TASK DESCRIPTION -> Report the number of lines in the data where the word "that" appears, and add no other text.

Data excerpts:

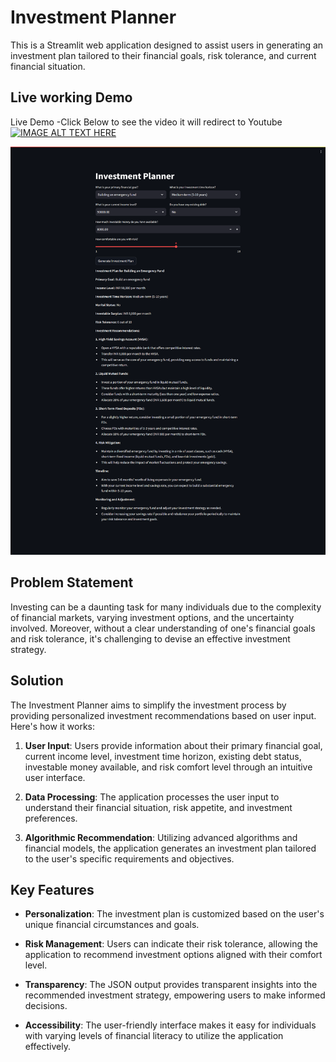 # Investment Planner

This is a Streamlit web application designed to assist users in generating an investment plan tailored to their financial goals, risk tolerance, and current financial situation. 
## Live working Demo
Live Demo -Click Below to see the video it will redirect to Youtube
[![IMAGE ALT TEXT HERE](https://img.youtube.com/vi/OPDg4K8Ft9E/0.jpg)](https://www.youtube.com/watch?v=OPDg4K8Ft9E)

![Streamlit using Python](image.png)

## Problem Statement

Investing can be a daunting task for many individuals due to the complexity of financial markets, varying investment options, and the uncertainty involved. Moreover, without a clear understanding of one's financial goals and risk tolerance, it's challenging to devise an effective investment strategy.

## Solution

The Investment Planner aims to simplify the investment process by providing personalized investment recommendations based on user input. Here's how it works:

1. **User Input**: Users provide information about their primary financial goal, current income level, investment time horizon, existing debt status, investable money available, and risk comfort level through an intuitive user interface.

2. **Data Processing**: The application processes the user input to understand their financial situation, risk appetite, and investment preferences.

3. **Algorithmic Recommendation**: Utilizing advanced algorithms and financial models, the application generates an investment plan tailored to the user's specific requirements and objectives.


## Key Features

- **Personalization**: The investment plan is customized based on the user's unique financial circumstances and goals.
  
- **Risk Management**: Users can indicate their risk tolerance, allowing the application to recommend investment options aligned with their comfort level.

- **Transparency**: The JSON output provides transparent insights into the recommended investment strategy, empowering users to make informed decisions.

- **Accessibility**: The user-friendly interface makes it easy for individuals with varying levels of financial literacy to utilize the application effectively.
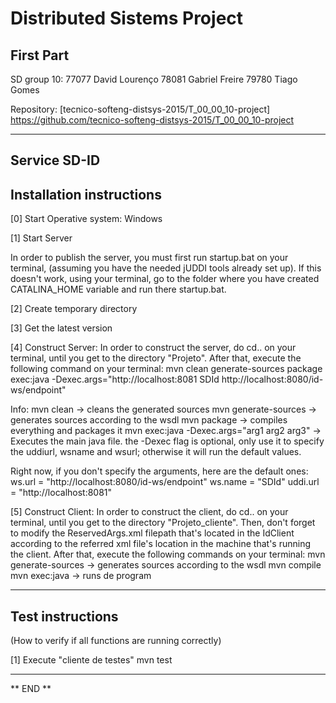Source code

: # Distributed Sistems Project #

## First Part ##

SD group 10:
77077 David Lourenço
78081 Gabriel Freire
79780 Tiago Gomes

Repository:
[tecnico-softeng-distsys-2015/T_00_00_10-project] https://github.com/tecnico-softeng-distsys-2015/T_00_00_10-project

--------------------------------------------------------------------------------------------------

## Service SD-ID

## Installation instructions

[0] Start Operative system: Windows

[1] Start Server

In order to publish the server, you must first run startup.bat on your terminal, (assuming you have the needed jUDDI tools already set up). If this doesn't work, using your terminal, go to the folder where you have created CATALINA_HOME variable and run there startup.bat. 

[2] Create temporary directory

[3] Get the latest version


[4] Construct Server:
In order to construct the server, do cd.. on your terminal, until you get to the directory "Projeto". After that, execute the following command on your terminal:
mvn clean generate-sources package exec:java -Dexec.args="http://localhost:8081 SDId http://localhost:8080/id-ws/endpoint"

Info: 
mvn clean -> cleans the generated sources
mvn generate-sources -> generates sources according to the wsdl
mvn package -> compiles everything and packages it
mvn exec:java -Dexec.args="arg1 arg2 arg3" -> Executes the main java file. the -Dexec flag is optional, only use it to specify the uddiurl, wsname and wsurl; otherwise it will run the default values.

Right now, if you don't specify the arguments, here are the default ones:
ws.url = "http://localhost:8080/id-ws/endpoint"
ws.name = "SDId"
uddi.url = "http://localhost:8081"
        
[5] Construct Client:
In order to construct the client, do cd.. on your terminal, until you get to the directory "Projeto_cliente". Then, don't forget to modify the ReservedArgs.xml filepath that's located in the IdClient according to the referred xml file's location in the machine that's running the client. After that, execute the following commands on your terminal:
mvn generate-sources -> generates sources according to the wsdl
mvn compile
mvn exec:java -> runs de program

--------------------------------------------------------------------------------------------------

## Test instructions
(How to verify if all functions are running correctly)

[1] Execute "cliente de testes"
        mvn test

--------------------------------------------------------------------------------------------------
** END **
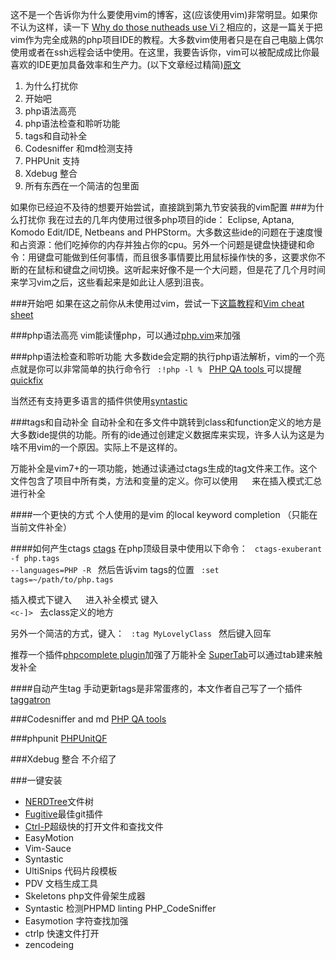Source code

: 这不是一个告诉你为什么要使用vim的博客，这(应该使用vim)非常明显。如果你不认为这样，读一下 [Why do those nutheads use Vi？](http://www.viemu.com/a-why-vi-vim.html)相应的，这是一篇关于把vim作为完全成熟的php项目IDE的教程。大多数vim使用者只是在自己电脑上偶尔使用或者在ssh远程会话中使用。在这里，我要告诉你，vim可以被配成成比你最喜欢的IDE更加具备效率和生产力。(以下文章经过精简)[原文](http://joncairns.com/2012/05/using-vim-as-a-php-ide/)

1. 为什么打扰你
2. 开始吧
3. php语法高亮
4. php语法检查和聆听功能
5. tags和自动补全
6. Codesniffer 和md检测支持
7. PHPUnit 支持
8. Xdebug 整合
9. 所有东西在一个简洁的包里面

如果你已经迫不及待的想要开始尝试，直接跳到第九节安装我的vim配置
###为什么打扰你
我在过去的几年内使用过很多php项目的ide： Eclipse, Aptana, Komodo Edit/IDE, Netbeans and PHPStorm。大多数这些ide的问题在于速度慢和占资源：他们吃掉你的内存并独占你的cpu。另外一个问题是键盘快捷键和命令：用键盘可能做到任何事情，而且很多事情要比用鼠标操作快的多，这要求你不断的在鼠标和键盘之间切换。这听起来好像不是一个大问题，但是花了几个月时间来学习vim之后，这些看起来是如此让人感到沮丧。

###开始吧
如果在这之前你从未使用过vim，尝试一下[这篇教程](http://www.viemu.com/a-why-vi-vim.html)和[Vim cheat sheet](http://www.tuxfiles.org/linuxhelp/vimcheat.html)

###php语法高亮
vim能读懂php，可以通过[php.vim](http://www.vim.org/scripts/script.php?script_id=1571)来加强

###php语法检查和聆听功能
大多数ide会定期的执行php语法解析，vim的一个亮点就是你可以非常简单的执行命令行
<code>
:!php -l %
</code>
[PHP QA tools ](https://github.com/joonty/vim-phpqa)可以提醒[quickfix](http://vimdoc.sourceforge.net/htmldoc/quickfix.html)

当然还有支持更多语言的插件供使用[syntastic](https://github.com/scrooloose/syntastic)

###tags和自动补全
自动补全和在多文件中跳转到class和function定义的地方是大多数ide提供的功能。所有的ide通过创建定义数据库来实现，许多人认为这是为啥不用vim的一个原因。实际上不是这样的。

万能补全是vim7+的一项功能，她通过读通过ctags生成的tag文件来工作。这个文件包含了项目中所有类，方法和变量的定义。你可以使用
<code>
<c-x><c-o>
</code>
来在插入模式汇总进行补全

####一个更快的方式
个人使用的是vim 的local keyword completion （只能在当前文件补全）

####如何产生ctags
[ctags](http://ctags.sourceforge.net/)
在php顶级目录中使用以下命令：
<code>
ctags-exuberant -f php.tags --languages=PHP -R
</code>
然后告诉vim  tags的位置
<code>
:set tags=~/path/to/php.tags
</code>

插入模式下键入
<code>
 <c-x><c-o>
</code>
进入补全模式
键入
<code>
<c-]>
</code>
去class定义的地方

另外一个简洁的方式，键入：
<code>
:tag MyLovelyClass
</code>
然后键入回车

推荐一个插件[phpcomplete plugin](http://www.vim.org/scripts/script.php?script_id=3171)加强了万能补全
[SuperTab](http://www.vim.org/scripts/script.php?script_id=1643)可以通过tab建来触发补全

####自动产生tag
手动更新tags是非常蛋疼的，本文作者自己写了一个插件[taggatron](https://github.com/joonty/vim-taggatron)


###Codesniffer and md
[PHP QA tools](http://www.vim.org/scripts/script.php?script_id=3980) 

###phpunit
[PHPUnitQF](http://www.vim.org/scripts/script.php?script_id=4054)

###Xdebug 整合
不介绍了

###一键安装
* [NERDTree](http://www.vim.org/scripts/script.php?script_id=1658)文件树
* [Fugitive](http://www.vim.org/scripts/script.php?script_id=2975)最佳git插件
* [Ctrl-P](https://github.com/kien/ctrlp.vim)超级快的打开文件和查找文件
* EasyMotion 
* Vim-Sauce
* Syntastic
* UltiSnips  代码片段模板
* PDV  文档生成工具
* Skeletons  php文件骨架生成器
* Syntastic 检测PHPMD linting PHP_CodeSniffer 
* Easymotion 字符查找加强
* ctrlp 快速文件打开
* zencodeing   















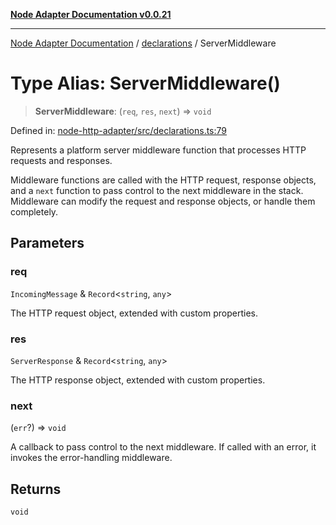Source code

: [**Node Adapter Documentation v0.0.21**](../../README.md)

***

[Node Adapter Documentation](../../modules.md) / [declarations](../README.md) / ServerMiddleware

# Type Alias: ServerMiddleware()

> **ServerMiddleware**: (`req`, `res`, `next`) => `void`

Defined in: [node-http-adapter/src/declarations.ts:79](https://github.com/stonemjs/node-http-adapter/blob/536e0dac6f971d10122453661aa60ac1371c6317/src/declarations.ts#L79)

Represents a platform server middleware function that processes HTTP requests and responses.

Middleware functions are called with the HTTP request, response objects, and a `next` function
to pass control to the next middleware in the stack. Middleware can modify the request and
response objects, or handle them completely.

## Parameters

### req

`IncomingMessage` & `Record`\<`string`, `any`\>

The HTTP request object, extended with custom properties.

### res

`ServerResponse` & `Record`\<`string`, `any`\>

The HTTP response object, extended with custom properties.

### next

(`err`?) => `void`

A callback to pass control to the next middleware. If called with an error, it invokes the error-handling middleware.

## Returns

`void`
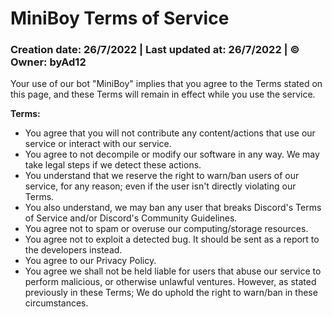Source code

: # MiniBoy Terms of Service
### Creation date: **26/7/2022** | Last updated at: **26/7/2022** | ©️ Owner: **byAd12**

Your use of our bot "MiniBoy" implies that you agree to the Terms stated on this page, and these Terms will remain in effect while you use the service.

**Terms:**

* You agree that you will not contribute any content/actions that use our service or interact with our service.
* You agree to not decompile or modify our software in any way. We may take legal steps if we detect these actions.
* You understand that we reserve the right to warn/ban users of our service, for any reason; even if the user isn't directly violating our Terms. 
* You also understand, we may ban any user that breaks Discord's Terms of Service and/or Discord's Community Guidelines.
* You agree not to spam or overuse our computing/storage resources.
* You agree not to exploit a detected bug. It should be sent as a report to the developers instead.
* You agree to our Privacy Policy.
* You agree we shall not be held liable for users that abuse our service to perform malicious, or otherwise unlawful ventures. However, as stated previously in these Terms;
We do uphold the right to warn/ban in these circumstances.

WRITTEN ANSWER -> 8